** Exercise data follows **

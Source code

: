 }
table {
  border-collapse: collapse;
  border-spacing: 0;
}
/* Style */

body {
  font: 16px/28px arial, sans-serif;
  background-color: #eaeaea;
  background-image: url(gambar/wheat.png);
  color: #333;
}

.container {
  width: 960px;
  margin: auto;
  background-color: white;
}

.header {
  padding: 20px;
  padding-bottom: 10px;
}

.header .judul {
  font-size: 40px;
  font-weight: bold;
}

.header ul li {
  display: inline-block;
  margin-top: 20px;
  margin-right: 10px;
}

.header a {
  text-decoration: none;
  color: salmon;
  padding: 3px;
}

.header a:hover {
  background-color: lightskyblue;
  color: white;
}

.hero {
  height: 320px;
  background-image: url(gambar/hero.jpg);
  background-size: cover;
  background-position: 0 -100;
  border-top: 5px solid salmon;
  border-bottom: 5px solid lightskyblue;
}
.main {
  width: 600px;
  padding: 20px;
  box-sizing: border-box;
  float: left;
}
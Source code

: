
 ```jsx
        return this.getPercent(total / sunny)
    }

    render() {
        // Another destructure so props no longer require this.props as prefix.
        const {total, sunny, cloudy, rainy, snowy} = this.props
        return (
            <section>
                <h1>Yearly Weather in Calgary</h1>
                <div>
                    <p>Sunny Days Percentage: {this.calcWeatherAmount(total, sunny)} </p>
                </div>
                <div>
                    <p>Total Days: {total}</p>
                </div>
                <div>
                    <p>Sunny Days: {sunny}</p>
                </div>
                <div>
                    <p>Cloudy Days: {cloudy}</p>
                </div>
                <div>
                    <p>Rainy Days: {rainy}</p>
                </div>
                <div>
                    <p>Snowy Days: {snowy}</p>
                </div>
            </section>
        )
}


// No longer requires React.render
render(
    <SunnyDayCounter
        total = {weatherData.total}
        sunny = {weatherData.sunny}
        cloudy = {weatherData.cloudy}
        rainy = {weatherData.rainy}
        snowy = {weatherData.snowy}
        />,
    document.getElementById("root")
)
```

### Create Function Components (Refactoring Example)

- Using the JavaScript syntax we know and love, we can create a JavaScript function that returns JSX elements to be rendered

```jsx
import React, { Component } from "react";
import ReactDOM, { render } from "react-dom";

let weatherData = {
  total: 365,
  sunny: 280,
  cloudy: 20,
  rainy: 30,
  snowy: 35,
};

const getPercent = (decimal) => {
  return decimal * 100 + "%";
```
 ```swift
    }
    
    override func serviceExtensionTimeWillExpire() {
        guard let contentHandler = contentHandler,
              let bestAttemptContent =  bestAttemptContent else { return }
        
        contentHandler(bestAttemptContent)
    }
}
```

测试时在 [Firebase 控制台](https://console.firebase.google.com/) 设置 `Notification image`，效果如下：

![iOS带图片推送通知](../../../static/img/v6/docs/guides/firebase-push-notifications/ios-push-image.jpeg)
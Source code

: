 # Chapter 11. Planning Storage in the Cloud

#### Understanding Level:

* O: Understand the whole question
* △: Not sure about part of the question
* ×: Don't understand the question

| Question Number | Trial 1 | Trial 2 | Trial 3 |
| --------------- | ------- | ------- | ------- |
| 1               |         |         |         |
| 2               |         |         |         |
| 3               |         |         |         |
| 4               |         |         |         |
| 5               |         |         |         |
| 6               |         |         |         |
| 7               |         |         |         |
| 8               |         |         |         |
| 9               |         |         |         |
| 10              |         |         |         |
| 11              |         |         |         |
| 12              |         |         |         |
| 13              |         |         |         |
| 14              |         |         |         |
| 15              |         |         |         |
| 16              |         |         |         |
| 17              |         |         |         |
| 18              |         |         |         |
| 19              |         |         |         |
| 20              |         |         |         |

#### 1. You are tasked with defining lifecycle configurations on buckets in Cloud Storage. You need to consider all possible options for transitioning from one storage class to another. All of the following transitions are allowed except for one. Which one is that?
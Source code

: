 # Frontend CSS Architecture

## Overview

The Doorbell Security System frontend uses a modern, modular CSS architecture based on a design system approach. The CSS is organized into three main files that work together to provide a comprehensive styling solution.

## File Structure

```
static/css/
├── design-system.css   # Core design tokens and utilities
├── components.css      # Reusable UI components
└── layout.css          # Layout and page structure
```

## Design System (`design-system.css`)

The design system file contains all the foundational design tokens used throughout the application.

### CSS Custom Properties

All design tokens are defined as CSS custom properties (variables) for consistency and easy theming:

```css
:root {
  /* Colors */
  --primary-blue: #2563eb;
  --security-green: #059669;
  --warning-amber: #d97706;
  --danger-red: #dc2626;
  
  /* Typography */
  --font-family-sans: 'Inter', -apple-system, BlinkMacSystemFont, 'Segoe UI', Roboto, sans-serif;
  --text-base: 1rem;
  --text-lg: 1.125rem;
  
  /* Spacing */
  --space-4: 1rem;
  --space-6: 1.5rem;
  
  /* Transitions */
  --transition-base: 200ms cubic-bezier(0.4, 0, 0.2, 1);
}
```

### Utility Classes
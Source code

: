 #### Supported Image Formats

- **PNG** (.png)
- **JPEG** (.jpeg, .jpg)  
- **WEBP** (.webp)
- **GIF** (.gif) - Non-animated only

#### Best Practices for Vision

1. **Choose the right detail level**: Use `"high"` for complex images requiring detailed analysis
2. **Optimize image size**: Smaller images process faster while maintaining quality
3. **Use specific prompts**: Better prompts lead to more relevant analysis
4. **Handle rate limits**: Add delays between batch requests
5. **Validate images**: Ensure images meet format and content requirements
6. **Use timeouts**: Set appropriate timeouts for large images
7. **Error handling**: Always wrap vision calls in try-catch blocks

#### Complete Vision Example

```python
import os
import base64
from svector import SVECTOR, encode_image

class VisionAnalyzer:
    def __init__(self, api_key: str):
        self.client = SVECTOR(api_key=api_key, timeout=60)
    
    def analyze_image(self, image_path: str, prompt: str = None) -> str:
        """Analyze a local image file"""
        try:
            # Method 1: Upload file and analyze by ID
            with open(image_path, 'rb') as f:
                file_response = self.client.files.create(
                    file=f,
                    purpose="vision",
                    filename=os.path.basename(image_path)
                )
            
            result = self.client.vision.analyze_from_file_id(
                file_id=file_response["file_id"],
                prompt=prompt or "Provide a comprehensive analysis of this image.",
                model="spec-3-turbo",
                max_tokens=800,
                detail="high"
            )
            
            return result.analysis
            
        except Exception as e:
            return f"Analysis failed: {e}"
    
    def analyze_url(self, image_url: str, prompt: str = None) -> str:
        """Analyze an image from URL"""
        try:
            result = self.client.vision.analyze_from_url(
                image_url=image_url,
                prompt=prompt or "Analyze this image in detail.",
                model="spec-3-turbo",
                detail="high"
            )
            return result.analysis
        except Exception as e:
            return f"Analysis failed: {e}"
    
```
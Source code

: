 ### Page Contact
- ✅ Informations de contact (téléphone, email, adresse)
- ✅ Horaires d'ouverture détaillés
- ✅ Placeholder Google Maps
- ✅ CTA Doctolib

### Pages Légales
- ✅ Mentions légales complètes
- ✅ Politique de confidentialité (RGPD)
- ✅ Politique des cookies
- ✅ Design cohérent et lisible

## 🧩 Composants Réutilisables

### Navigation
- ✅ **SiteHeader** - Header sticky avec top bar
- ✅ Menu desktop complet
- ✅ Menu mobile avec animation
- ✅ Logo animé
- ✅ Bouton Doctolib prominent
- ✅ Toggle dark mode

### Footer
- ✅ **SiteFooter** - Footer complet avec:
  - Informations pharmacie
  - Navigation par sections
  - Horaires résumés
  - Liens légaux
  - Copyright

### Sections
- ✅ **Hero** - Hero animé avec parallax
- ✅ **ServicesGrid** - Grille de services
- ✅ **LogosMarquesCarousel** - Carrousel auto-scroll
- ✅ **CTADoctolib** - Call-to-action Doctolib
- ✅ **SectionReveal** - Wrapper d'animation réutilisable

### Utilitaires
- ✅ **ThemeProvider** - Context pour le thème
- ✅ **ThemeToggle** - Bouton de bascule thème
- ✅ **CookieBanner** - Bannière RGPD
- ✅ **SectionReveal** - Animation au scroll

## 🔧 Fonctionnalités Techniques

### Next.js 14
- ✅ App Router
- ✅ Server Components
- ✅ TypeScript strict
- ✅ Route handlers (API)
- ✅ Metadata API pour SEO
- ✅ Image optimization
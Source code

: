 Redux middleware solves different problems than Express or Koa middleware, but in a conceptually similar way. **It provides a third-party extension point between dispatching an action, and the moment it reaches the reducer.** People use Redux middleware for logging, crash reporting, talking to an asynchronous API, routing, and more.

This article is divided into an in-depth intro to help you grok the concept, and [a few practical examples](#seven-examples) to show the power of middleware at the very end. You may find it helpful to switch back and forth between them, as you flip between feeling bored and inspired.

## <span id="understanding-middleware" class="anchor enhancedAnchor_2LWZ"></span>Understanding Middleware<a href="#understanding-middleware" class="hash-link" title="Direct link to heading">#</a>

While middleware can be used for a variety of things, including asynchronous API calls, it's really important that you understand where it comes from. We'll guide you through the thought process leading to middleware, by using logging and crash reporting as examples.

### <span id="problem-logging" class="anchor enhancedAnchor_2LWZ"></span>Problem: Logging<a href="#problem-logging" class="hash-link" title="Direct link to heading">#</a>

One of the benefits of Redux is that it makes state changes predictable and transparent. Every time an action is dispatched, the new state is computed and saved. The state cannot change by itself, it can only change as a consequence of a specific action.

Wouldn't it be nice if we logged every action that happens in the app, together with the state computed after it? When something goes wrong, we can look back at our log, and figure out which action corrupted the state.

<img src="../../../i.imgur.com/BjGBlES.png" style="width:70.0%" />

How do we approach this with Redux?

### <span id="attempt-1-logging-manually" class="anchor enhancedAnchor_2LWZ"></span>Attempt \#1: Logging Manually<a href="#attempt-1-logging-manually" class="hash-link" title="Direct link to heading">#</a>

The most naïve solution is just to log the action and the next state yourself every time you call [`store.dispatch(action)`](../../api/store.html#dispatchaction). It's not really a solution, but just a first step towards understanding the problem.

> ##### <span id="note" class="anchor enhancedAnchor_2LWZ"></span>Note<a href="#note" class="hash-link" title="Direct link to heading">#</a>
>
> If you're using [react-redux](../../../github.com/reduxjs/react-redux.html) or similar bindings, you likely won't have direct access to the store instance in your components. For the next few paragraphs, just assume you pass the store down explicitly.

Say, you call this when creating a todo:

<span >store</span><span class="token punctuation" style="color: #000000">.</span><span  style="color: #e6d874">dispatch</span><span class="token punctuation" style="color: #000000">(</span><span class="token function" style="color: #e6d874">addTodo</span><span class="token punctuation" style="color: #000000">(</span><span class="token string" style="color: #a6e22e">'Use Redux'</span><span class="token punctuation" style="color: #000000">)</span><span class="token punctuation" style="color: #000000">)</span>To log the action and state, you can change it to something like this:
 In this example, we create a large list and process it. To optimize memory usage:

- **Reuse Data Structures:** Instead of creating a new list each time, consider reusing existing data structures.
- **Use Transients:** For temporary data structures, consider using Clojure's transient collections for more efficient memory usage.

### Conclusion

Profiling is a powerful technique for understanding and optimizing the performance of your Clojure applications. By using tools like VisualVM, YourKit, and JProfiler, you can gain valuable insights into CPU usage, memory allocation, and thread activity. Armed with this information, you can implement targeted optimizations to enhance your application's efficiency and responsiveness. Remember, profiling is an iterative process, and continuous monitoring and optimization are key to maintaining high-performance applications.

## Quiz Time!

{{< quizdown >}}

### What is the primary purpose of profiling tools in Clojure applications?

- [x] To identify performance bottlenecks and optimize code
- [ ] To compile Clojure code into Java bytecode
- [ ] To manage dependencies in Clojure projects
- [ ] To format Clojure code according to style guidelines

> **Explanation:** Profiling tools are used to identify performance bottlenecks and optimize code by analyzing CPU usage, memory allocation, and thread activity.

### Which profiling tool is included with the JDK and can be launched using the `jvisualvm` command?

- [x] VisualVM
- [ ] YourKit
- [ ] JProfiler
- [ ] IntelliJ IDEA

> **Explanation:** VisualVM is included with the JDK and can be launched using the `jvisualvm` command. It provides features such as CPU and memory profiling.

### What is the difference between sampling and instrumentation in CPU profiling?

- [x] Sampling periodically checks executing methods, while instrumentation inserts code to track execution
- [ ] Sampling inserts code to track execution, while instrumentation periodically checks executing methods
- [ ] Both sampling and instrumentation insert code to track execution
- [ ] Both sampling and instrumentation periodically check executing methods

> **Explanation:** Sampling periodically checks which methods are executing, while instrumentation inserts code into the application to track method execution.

** End of Exercise data **

▶ **Directions**
Return exactly the lines in the records above, beginning with the one that holds "- [ ] Both sampling and instrumentation periodically" and ending with the last.

▶ **Your solution**
- [ ] Both sampling and instrumentation periodically check executing methods

> **Explanation:** Sampling periodically checks which methods are executing, while instrumentation inserts code into the application to track method execution.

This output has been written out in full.